Dive Brief:
- PPL Electric Utilities has advanced-stage agreements to interconnect about 14 GW of data centers in its Pennsylvania service territory, up 32% from three months ago, Vincent Sorgi, president and CEO of PPL Corp., said Thursday during an earnings conference call.
- Under signed agreements, PPL Electric Utilities’ data center load could grow from 800 MW in 2026 to 14.4 GW in 2034, according to a second-quarter earnings presentation. PPL Electric Utilities has a 60-GW data center interconnection queue, according to Sorgi.
- PPL’s data center strategy includes an unregulated joint venture with Blackstone Infrastructure to build power plants in Pennsylvania to directly serve data centers. “The joint venture is actively engaged with hyperscalers, landowners, natural gas pipeline companies and turbine manufacturers and has secured multiple land parcels to enable this new generation buildout,” Sorgi said.
Dive Insight:
However, discussions on potential electricity service agreements aren’t far enough along for the joint venture to commit to buying turbines and it is unclear when it would be able to announce any news, according to Sorgi.
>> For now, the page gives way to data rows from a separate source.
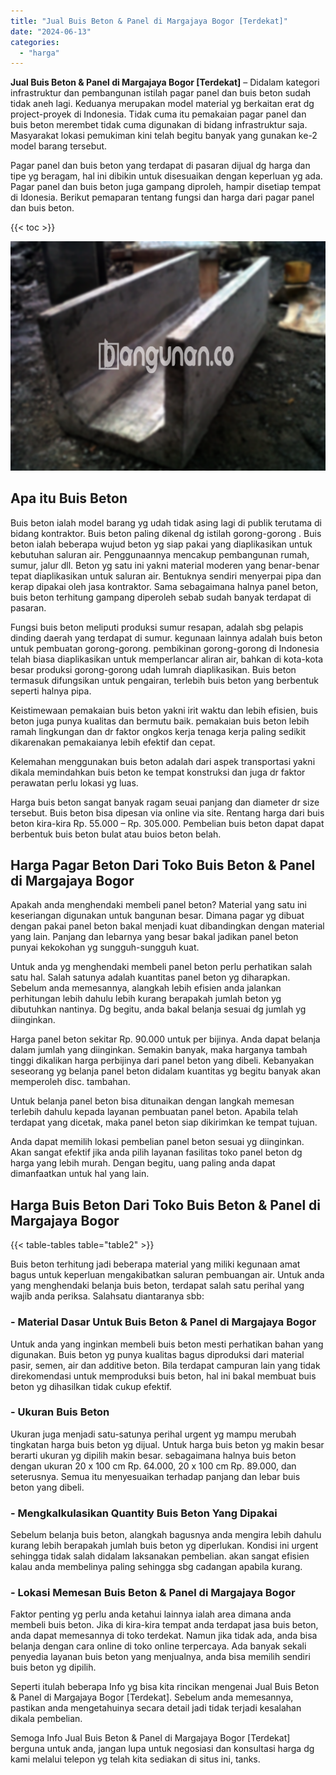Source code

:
 ```yaml
---
title: "Jual Buis Beton & Panel di Margajaya Bogor [Terdekat]"
date: "2024-06-13"
categories: 
  - "harga"
---
```


**Jual Buis Beton & Panel di Margajaya Bogor \[Terdekat\]** – Didalam kategori infrastruktur dan pembangunan istilah pagar panel dan buis beton sudah tidak aneh lagi. Keduanya merupakan model material yg berkaitan erat dg project-proyek di Indonesia. Tidak cuma itu pemakaian pagar panel dan buis beton merembet tidak cuma digunakan di bidang infrastruktur saja. Masyarakat lokasi pemukiman kini telah begitu banyak yang gunakan ke-2 model barang tersebut.

Pagar panel dan buis beton yang terdapat di pasaran dijual dg harga dan tipe yg beragam, hal ini dibikin untuk disesuaikan dengan keperluan yg ada. Pagar panel dan buis beton juga gampang diproleh, hampir disetiap tempat di Idonesia. Berikut pemaparan tentang fungsi dan harga dari pagar panel dan buis beton.

{{< toc >}}

![Jual Buis Beton & Panel di Margajaya Bogor [Terdekat]](/images/jual-panel-buis-beton-murah-34.png)

## Apa itu Buis Beton

Buis beton ialah model barang yg udah tidak asing lagi di publik terutama di bidang kontraktor. Buis beton paling dikenal dg istilah gorong-gorong . Buis beton ialah beberapa wujud beton yg siap pakai yang diaplikasikan untuk kebutuhan saluran air. Penggunaannya mencakup pembangunan rumah, sumur, jalur dll. Beton yg satu ini yakni material moderen yang benar-benar tepat diaplikasikan untuk saluran air. Bentuknya sendiri menyerpai pipa dan kerap dipakai oleh jasa kontraktor. Sama sebagaimana halnya panel beton, buis beton terhitung gampang diperoleh sebab sudah banyak terdapat di pasaran.

Fungsi buis beton meliputi produksi sumur resapan, adalah sbg pelapis dinding daerah yang terdapat di sumur. kegunaan lainnya adalah buis beton untuk pembuatan gorong-gorong. pembikinan gorong-gorong di Indonesia telah biasa diaplikasikan untuk memperlancar aliran air, bahkan di kota-kota besar produksi gorong-gorong udah lumrah diaplikasikan. Buis beton termasuk difungsikan untuk pengairan, terlebih buis beton yang berbentuk seperti halnya pipa.

Keistimewaan pemakaian buis beton yakni irit waktu dan lebih efisien, buis beton juga punya kualitas dan bermutu baik. pemakaian buis beton lebih ramah lingkungan dan dr faktor ongkos kerja tenaga kerja paling sedikit dikarenakan pemakaianya lebih efektif dan cepat.

Kelemahan menggunakan buis beton adalah dari aspek transportasi yakni dikala memindahkan buis beton ke tempat konstruksi dan juga dr faktor perawatan perlu lokasi yg luas.

Harga buis beton sangat banyak ragam seuai panjang dan diameter dr size tersebut. Buis beton bisa dipesan via online via site. Rentang harga dari buis beton kira-kira Rp. 55.000 – Rp. 305.000. Pembelian buis beton dapat dapat berbentuk buis beton bulat atau buios beton belah.

## Harga Pagar Beton Dari Toko Buis Beton & Panel di Margajaya Bogor

Apakah anda menghendaki membeli panel beton? Material yang satu ini keseriangan digunakan untuk bangunan besar. Dimana pagar yg dibuat dengan pakai panel beton bakal menjadi kuat dibandingkan dengan material yang lain. Panjang dan lebarnya yang besar bakal jadikan panel beton punyai kekokohan yg sungguh-sungguh kuat.

Untuk anda yg menghendaki membeli panel beton perlu perhatikan salah satu hal. Salah satunya adalah kuantitas panel beton yg diharapkan. Sebelum anda memesannya, alangkah lebih efisien anda jalankan perhitungan lebih dahulu lebih kurang berapakah jumlah beton yg dibutuhkan nantinya. Dg begitu, anda bakal belanja sesuai dg jumlah yg diinginkan.

Harga panel beton sekitar Rp. 90.000 untuk per bijinya. Anda dapat belanja dalam jumlah yang diinginkan. Semakin banyak, maka harganya tambah tinggi dikalikan harga perbijinya dari panel beton yang dibeli. Kebanyakan seseorang yg belanja panel beton didalam kuantitas yg begitu banyak akan memperoleh disc. tambahan.

Untuk belanja panel beton bisa ditunaikan dengan langkah memesan terlebih dahulu kepada layanan pembuatan panel beton. Apabila telah terdapat yang dicetak, maka panel beton siap dikirimkan ke tempat tujuan.

Anda dapat memilih lokasi pembelian panel beton sesuai yg diinginkan. Akan sangat efektif jika anda pilih layanan fasilitas toko panel beton dg harga yang lebih murah. Dengan begitu, uang paling anda dapat dimanfaatkan untuk hal yang lain.

## Harga Buis Beton Dari Toko Buis Beton & Panel di Margajaya Bogor

{{< table-tables table="table2" >}}

Buis beton terhitung jadi beberapa material yang miliki kegunaan amat bagus untuk keperluan mengakibatkan saluran pembuangan air. Untuk anda yang menghendaki belanja buis beton, terdapat salah satu perihal yang wajib anda periksa. Salahsatu diantaranya sbb:

### \- Material Dasar Untuk Buis Beton & Panel di Margajaya Bogor

Untuk anda yang inginkan membeli buis beton mesti perhatikan bahan yang digunakan. Buis beton yg punya kualitas bagus diproduksi dari material pasir, semen, air dan additive beton. Bila terdapat campuran lain yang tidak direkomendasi untuk memproduksi buis beton, hal ini bakal membuat buis beton yg dihasilkan tidak cukup efektif.

### \- Ukuran Buis Beton

Ukuran juga menjadi satu-satunya perihal urgent yg mampu merubah tingkatan harga buis beton yg dijual. Untuk harga buis beton yg makin besar berarti ukuran yg dipilih makin besar. sebagaimana halnya buis beton dengan ukuran 20 x 100 cm Rp. 64.000, 20 x 100 cm Rp. 89.000, dan seterusnya. Semua itu menyesuaikan terhadap panjang dan lebar buis beton yang dibeli.

### \- Mengkalkulasikan Quantity Buis Beton Yang Dipakai

Sebelum belanja buis beton, alangkah bagusnya anda mengira lebih dahulu kurang lebih berapakah jumlah buis beton yg diperlukan. Kondisi ini urgent sehingga tidak salah didalam laksanakan pembelian. akan sangat efisien kalau anda membelinya paling sehingga sbg cadangan apabila kurang.

### \- Lokasi Memesan Buis Beton & Panel di Margajaya Bogor

Faktor penting yg perlu anda ketahui lainnya ialah area dimana anda membeli buis beton. Jika di kira-kira tempat anda terdapat jasa buis beton, anda dapat memesannya di toko terdekat. Namun jika tidak ada, anda bisa belanja dengan cara online di toko online terpercaya. Ada banyak sekali penyedia layanan buis beton yang menjualnya, anda bisa memilih sendiri buis beton yg dipilih.

Seperti itulah beberapa Info yg bisa kita rincikan mengenai Jual Buis Beton & Panel di Margajaya Bogor \[Terdekat\]. Sebelum anda memesannya, pastikan anda mengetahuinya secara detail jadi tidak terjadi kesalahan dikala pembelian.

Semoga Info Jual Buis Beton & Panel di Margajaya Bogor \[Terdekat\] berguna untuk anda, jangan lupa untuk negosiasi dan konsultasi harga dg kami melalui telepon yg telah kita sediakan di situs ini, tanks.
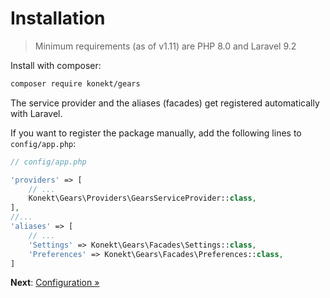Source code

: # Installation

> Minimum requirements (as of v1.11) are PHP 8.0 and Laravel 9.2

Install with composer:

```bash
composer require konekt/gears
```

The service provider and the aliases (facades) get registered automatically with Laravel.

If you want to register the package manually, add the following lines to `config/app.php`:

```php
// config/app.php

'providers' => [
    // ...
    Konekt\Gears\Providers\GearsServiceProvider::class,
],
//...
'aliases' => [
    // ...
    'Settings' => Konekt\Gears\Facades\Settings::class,
    'Preferences' => Konekt\Gears\Facades\Preferences::class,
]
```

**Next**: [Configuration &raquo;](configuration.md)
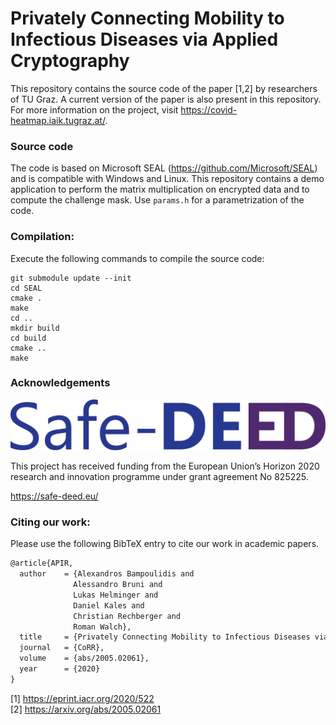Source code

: # Privately Connecting Mobility to Infectious Diseases via Applied Cryptography

This repository contains the source code of the paper [1,2] by researchers of TU Graz. A current version of the paper is also present in this repository. For more information on the project, visit https://covid-heatmap.iaik.tugraz.at/.

### Source code
The code is based on Microsoft SEAL (https://github.com/Microsoft/SEAL) and is compatible with Windows and Linux.
This repository contains a demo application to perform the matrix multiplication on encrypted data and to compute the challenge mask. Use `params.h` for a parametrization of the code.

### Compilation:
Execute the following commands to compile the source code:
```
git submodule update --init
cd SEAL
cmake .
make
cd ..
mkdir build
cd build
cmake ..
make
```

### Acknowledgements

![Safe-DEED Logo](https://github.com/IAIK/CoronaHeatMap/blob/master/Safe-DEED_logo.png)

This project has received funding from the European Union’s Horizon 2020 research and innovation programme under grant agreement No 825225.

https://safe-deed.eu/

### Citing our work:
Please use the following BibTeX entry to cite our work in academic papers.

```tex
@article{APIR,
  author    = {Alexandros Bampoulidis and
              Alessandro Bruni and
              Lukas Helminger and
              Daniel Kales and
              Christian Rechberger and
              Roman Walch},
  title     = {Privately Connecting Mobility to Infectious Diseases via Applied Cryptography},
  journal   = {CoRR},
  volume    = {abs/2005.02061},
  year      = {2020}
}
```


[1] https://eprint.iacr.org/2020/522 <br/>
[2] https://arxiv.org/abs/2005.02061
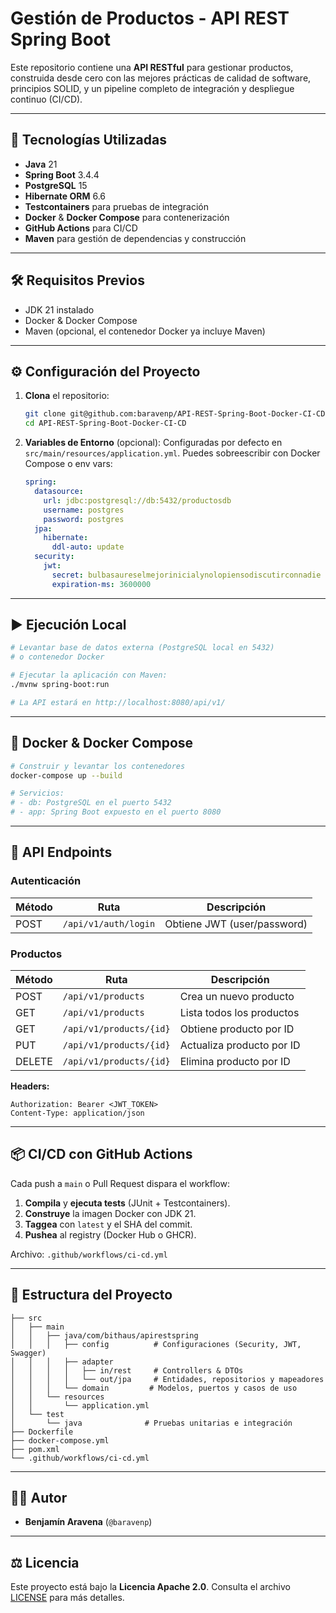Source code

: # Gestión de Productos - API REST Spring Boot

Este repositorio contiene una **API RESTful** para gestionar productos, construida desde cero con las mejores prácticas de calidad de software, principios SOLID, y un pipeline completo de integración y despliegue continuo (CI/CD).

---

## 🚀 Tecnologías Utilizadas

- **Java** 21
- **Spring Boot** 3.4.4
- **PostgreSQL** 15
- **Hibernate ORM** 6.6
- **Testcontainers** para pruebas de integración
- **Docker** & **Docker Compose** para contenerización
- **GitHub Actions** para CI/CD
- **Maven** para gestión de dependencias y construcción

---

## 🛠️ Requisitos Previos

- JDK 21 instalado
- Docker & Docker Compose
- Maven (opcional, el contenedor Docker ya incluye Maven)

---

## ⚙️ Configuración del Proyecto

1. **Clona** el repositorio:
   ```bash
   git clone git@github.com:baravenp/API-REST-Spring-Boot-Docker-CI-CD.git
   cd API-REST-Spring-Boot-Docker-CI-CD
   ```

2. **Variables de Entorno** (opcional):
   Configuradas por defecto en `src/main/resources/application.yml`. Puedes sobreescribir con Docker Compose o env vars:
   ```yaml
   spring:
     datasource:
       url: jdbc:postgresql://db:5432/productosdb
       username: postgres
       password: postgres
     jpa:
       hibernate:
         ddl-auto: update
     security:
       jwt:
         secret: bulbasaureselmejorinicialynolopiensodiscutirconnadie
         expiration-ms: 3600000
   ```

---

## ▶️ Ejecución Local

```bash
# Levantar base de datos externa (PostgreSQL local en 5432)
# o contenedor Docker

# Ejecutar la aplicación con Maven:
./mvnw spring-boot:run

# La API estará en http://localhost:8080/api/v1/
```

---

## 🐳 Docker & Docker Compose

```bash
# Construir y levantar los contenedores
docker-compose up --build

# Servicios:
# - db: PostgreSQL en el puerto 5432
# - app: Spring Boot expuesto en el puerto 8080
```

---

## 📄 API Endpoints

### Autenticación

| Método | Ruta                 | Descripción              |
|--------|----------------------|--------------------------|
| POST   | `/api/v1/auth/login` | Obtiene JWT (user/password) |

### Productos

| Método  | Ruta                       | Descripción                 |
|---------|----------------------------|-----------------------------|
| POST    | `/api/v1/products`         | Crea un nuevo producto      |
| GET     | `/api/v1/products`         | Lista todos los productos   |
| GET     | `/api/v1/products/{id}`    | Obtiene producto por ID     |
| PUT     | `/api/v1/products/{id}`    | Actualiza producto por ID   |
| DELETE  | `/api/v1/products/{id}`    | Elimina producto por ID     |

**Headers:**
```
Authorization: Bearer <JWT_TOKEN>
Content-Type: application/json
```

---

## 📦 CI/CD con GitHub Actions

Cada push a `main` o Pull Request dispara el workflow:

1. **Compila** y **ejecuta tests** (JUnit + Testcontainers).
2. **Construye** la imagen Docker con JDK 21.
3. **Taggea** con `latest` y el SHA del commit.
4. **Pushea** al registry (Docker Hub o GHCR).

Archivo: `.github/workflows/ci-cd.yml`

---

## 📁 Estructura del Proyecto

```plaintext
├── src
│   ├── main
│   │   ├── java/com/bithaus/apirestspring
│   │   │   ├── config          # Configuraciones (Security, JWT, Swagger)
│   │   │   ├── adapter
│   │   │   │   ├── in/rest     # Controllers & DTOs
│   │   │   │   └── out/jpa     # Entidades, repositorios y mapeadores
│   │   │   └── domain         # Modelos, puertos y casos de uso
│   │   └── resources
│   │       └── application.yml
│   └── test
│       └── java              # Pruebas unitarias e integración
├── Dockerfile
├── docker-compose.yml
├── pom.xml
└── .github/workflows/ci-cd.yml
```

---

## 🙋‍♂️ Autor

- **Benjamín Aravena** (`@baravenp`)

---

## ⚖️ Licencia

Este proyecto está bajo la **Licencia Apache 2.0**. Consulta el archivo [LICENSE](LICENSE) para más detalles.

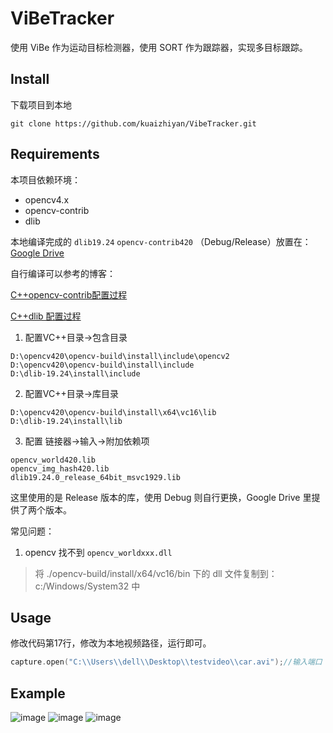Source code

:# ViBeTracker

使用 ViBe 作为运动目标检测器，使用 SORT 作为跟踪器，实现多目标跟踪。

## Install

下载项目到本地

```git
git clone https://github.com/kuaizhiyan/VibeTracker.git
```

## Requirements

本项目依赖环境：

- opencv4.x
- opencv-contrib
- dlib

本地编译完成的 `dlib19.24` `opencv-contrib420`  （Debug/Release）放置在：[Google Drive](https://drive.google.com/drive/folders/1iE0ArSiQGJjrxogbej2nU_wGOUXGcum1?usp=share_link)

自行编译可以参考的博客：

[C++opencv-contrib配置过程](https://blog.csdn.net/LuohenYJ/article/details/107944236)

[C++dlib 配置过程](https://blog.csdn.net/Feeryman_Lee/article/details/103203152)



1. 配置VC++目录->包含目录

```
D:\opencv420\opencv-build\install\include\opencv2
D:\opencv420\opencv-build\install\include
D:\dlib-19.24\install\include
```

2. 配置VC++目录->库目录

```
D:\opencv420\opencv-build\install\x64\vc16\lib
D:\dlib-19.24\install\lib
```

3. 配置 链接器->输入->附加依赖项

```
opencv_world420.lib
opencv_img_hash420.lib
dlib19.24.0_release_64bit_msvc1929.lib
```

这里使用的是 Release 版本的库，使用 Debug 则自行更换，Google Drive 里提供了两个版本。



常见问题：

1. opencv 找不到 `opencv_worldxxx.dll`

> 将 ./opencv-build/install/x64/vc16/bin 下的 dll 文件复制到：c:/Windows/System32 中



## Usage

修改代码第17行，修改为本地视频路径，运行即可。

```c++
capture.open("C:\\Users\\dell\\Desktop\\testvideo\\car.avi");//输入端口
```




## Example
![image](https://user-images.githubusercontent.com/54351405/222967914-de21e767-79d8-4008-a6fa-e9d05fb6f793.png)
![image](https://user-images.githubusercontent.com/54351405/222967920-1e1c2ea3-e5ad-4543-92c4-86895aac0350.png)
![image](https://user-images.githubusercontent.com/54351405/222967925-17972a7f-c2d2-4b15-a03a-fefe13e5457e.png)

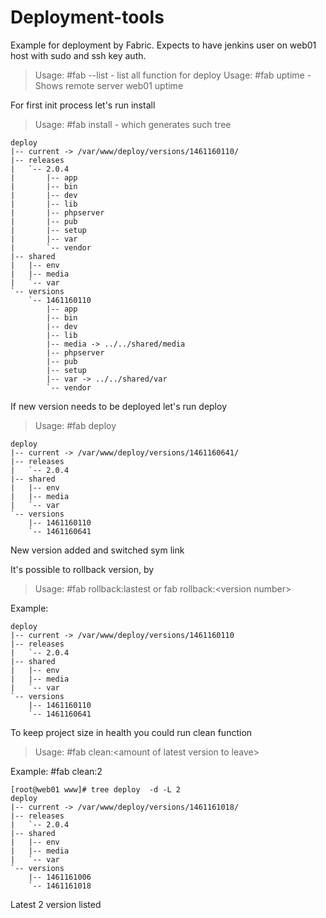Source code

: # Deployment-tools

Example for deployment by Fabric. Expects to have jenkins user on web01 host with sudo and ssh key auth. 

>Usage: #fab --list - list all function for deploy 
>Usage: #fab uptime - Shows remote server web01 uptime

For first init process let's run install
>Usage: #fab install - which generates such tree

```
deploy
|-- current -> /var/www/deploy/versions/1461160110/
|-- releases
|   `-- 2.0.4
|       |-- app
|       |-- bin
|       |-- dev
|       |-- lib
|       |-- phpserver
|       |-- pub
|       |-- setup
|       |-- var
|       `-- vendor
|-- shared
|   |-- env
|   |-- media
|   `-- var
`-- versions
    `-- 1461160110
        |-- app
        |-- bin
        |-- dev
        |-- lib
        |-- media -> ../../shared/media
        |-- phpserver
        |-- pub
        |-- setup
        |-- var -> ../../shared/var
        `-- vendor
```

If new version needs to be deployed let's run deploy

>Usage: #fab deploy 

```
deploy
|-- current -> /var/www/deploy/versions/1461160641/
|-- releases
|   `-- 2.0.4
|-- shared
|   |-- env
|   |-- media
|   `-- var
`-- versions
    |-- 1461160110
    `-- 1461160641
```

 New version added and switched sym link

It's possible to rollback version, by 

>Usage: #fab rollback:lastest or fab rollback:\<version number\>

Example:

```
deploy
|-- current -> /var/www/deploy/versions/1461160110
|-- releases
|   `-- 2.0.4
|-- shared
|   |-- env
|   |-- media
|   `-- var
`-- versions
    |-- 1461160110
    `-- 1461160641
```

To keep project size in health you could run clean function

>Usage: #fab clean:\<amount of latest version to leave\>

Example: #fab clean:2

```
[root@web01 www]# tree deploy  -d -L 2
deploy
|-- current -> /var/www/deploy/versions/1461161018/
|-- releases
|   `-- 2.0.4
|-- shared
|   |-- env
|   |-- media
|   `-- var
`-- versions
    |-- 1461161006
    `-- 1461161018
```

Latest 2 version listed
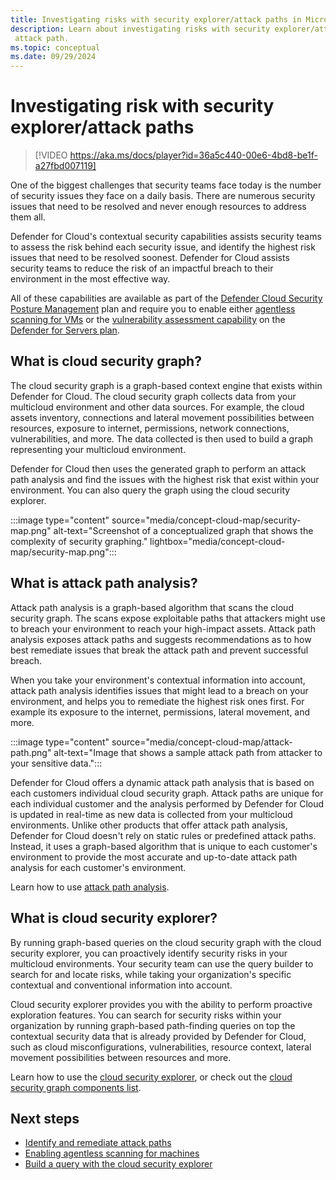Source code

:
 ```yaml
---
title: Investigating risks with security explorer/attack paths in Microsoft Defender for Cloud
description: Learn about investigating risks with security explorer/attack paths in Microsoft Defender for Cloud.
 attack path.
ms.topic: conceptual
ms.date: 09/29/2024
---
```


# Investigating risk with security explorer/attack paths

> [!VIDEO https://aka.ms/docs/player?id=36a5c440-00e6-4bd8-be1f-a27fbd007119]

One of the biggest challenges that security teams face today is the number of security issues they face on a daily basis. There are numerous security issues that need to be resolved and never enough resources to address them all.

Defender for Cloud's contextual security capabilities assists security teams to assess the risk behind each security issue, and identify the highest risk issues that need to be resolved soonest. Defender for Cloud assists security teams to reduce the risk of an impactful breach to their environment in the most effective way.

All of these capabilities are available as part of the [Defender Cloud Security Posture Management](concept-cloud-security-posture-management.md) plan and require you to enable either [agentless scanning for VMs](concept-agentless-data-collection.md) or the [vulnerability assessment capability](deploy-vulnerability-assessment-vm.md) on the [Defender for Servers plan](apply-security-baseline.md).

## What is cloud security graph?

The cloud security graph is a graph-based context engine that exists within Defender for Cloud. The cloud security graph collects data from your multicloud environment and other data sources. For example, the cloud assets inventory, connections and lateral movement possibilities between resources, exposure to internet, permissions, network connections, vulnerabilities, and more. The data collected is then used to build a graph representing your multicloud environment.

Defender for Cloud then uses the generated graph to perform an attack path analysis and find the issues with the highest risk that exist within your environment. You can also query the graph using the cloud security explorer.  

:::image type="content" source="media/concept-cloud-map/security-map.png" alt-text="Screenshot of a conceptualized graph that shows the complexity of security graphing." lightbox="media/concept-cloud-map/security-map.png":::

## What is attack path analysis?

Attack path analysis is a graph-based algorithm that scans the cloud security graph. The scans expose exploitable paths that attackers might use to breach your environment to reach your high-impact assets. Attack path analysis exposes attack paths and suggests recommendations as to how best remediate issues that break the attack path and prevent successful breach.

When you take your environment's contextual information into account, attack path analysis identifies issues that might lead to a breach on your environment, and helps you to remediate the highest risk ones first. For example its exposure to the internet, permissions, lateral movement, and more.

:::image type="content" source="media/concept-cloud-map/attack-path.png" alt-text="Image that shows a sample attack path from attacker to your sensitive data.":::

Defender for Cloud offers a dynamic attack path analysis that is based on each customers individual cloud security graph. Attack paths are unique for each individual customer and the analysis performed by Defender for Cloud is updated in real-time as new data is collected from your multicloud environments. Unlike other products that offer attack path analysis, Defender for Cloud doesn't rely on static rules or predefined attack paths. Instead, it uses a graph-based algorithm that is unique to each customer's environment to provide the most accurate and up-to-date attack path analysis for each customer's environment.

Learn how to use [attack path analysis](how-to-manage-attack-path.md).

## What is cloud security explorer?

By running graph-based queries on the cloud security graph with the cloud security explorer, you can proactively identify security risks in your multicloud environments. Your security team can use the query builder to search for and locate risks, while taking your organization's specific contextual and conventional information into account.

Cloud security explorer provides you with the ability to perform proactive exploration features. You can search for security risks within your organization by running graph-based path-finding queries on top the contextual security data that is already provided by Defender for Cloud, such as cloud misconfigurations, vulnerabilities, resource context, lateral movement possibilities between resources and more.

Learn how to use the [cloud security explorer](how-to-manage-cloud-security-explorer.md), or check out the [cloud security graph components list](attack-path-reference.md#cloud-security-graph-components-list).

## Next steps

- [Identify and remediate attack paths](how-to-manage-attack-path.md)
- [Enabling agentless scanning for machines](enable-vulnerability-assessment-agentless.md#enabling-agentless-scanning-for-machines)
- [Build a query with the cloud security explorer](how-to-manage-cloud-security-explorer.md)
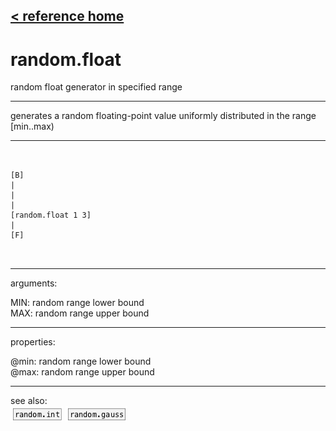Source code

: [< reference home](ceammc_lib.html)
---

# random.float


random float generator in specified range

---

generates a random floating-point value uniformly distributed in the range
            [min..max)
<br>


---


```


[B]
|
|
|
[random.float 1 3]
|
[F]

            
```

---
arguments:

MIN: random range lower bound<br>
MAX: random range upper bound<br>

---
properties:

@min: random range lower bound<br>
@max: random range upper bound<br>

---
see also:<br>
[![random.int](img/object_random.int.png)](random.int.html)
[![random.gauss](img/object_random.gauss.png)](random.gauss.html)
“We’ve made no material financial commitments to date as it relates to the joint venture,” he said.
PPL intends to make sure that the joint venture’s deals don’t change the company’s credit risk profile, Sorgi said.
PPL supports pending legislation in Pennsylvania — H.B. 1272 and S.B. 897 — that would allow regulated utilities like PPL Electric Utilities to build and own generation to address a resource adequacy need, Sorgi said.
The bills would also encourage utilities to enter into agreements with independent power producers to help “derisk” their new generation investments, according to Sorgi.
“We are primed to act quickly once this proposed legislation becomes law,” he said.
PPL Electric Utilities estimates it will need about 7.5 GW of new generation in the next five to seven years, according to Sorgi.
“Given both federal and state support for new natural gas plants, natural gas pipeline expansion and streamlined siting and permitting, we are optimistic this generation can get built,” he said.
PPL estimates that it costs about $2.2 million to $2.5 million per MW to build a gas-fired combined cycle power plant, according to Sorgi.
The PJM Interconnection’s last two capacity auctions will increase customer bills by about $20 a month, without bringing new generation onto the grid, according to Sorgi.
“That was simply a transfer of wealth from utility customers to IPPs and to their shareholders,” Sorgi said. “What we’re seeing in the market today is contracting long-term deals with hyperscalers for nuclear capacity. I would expect that to continue.”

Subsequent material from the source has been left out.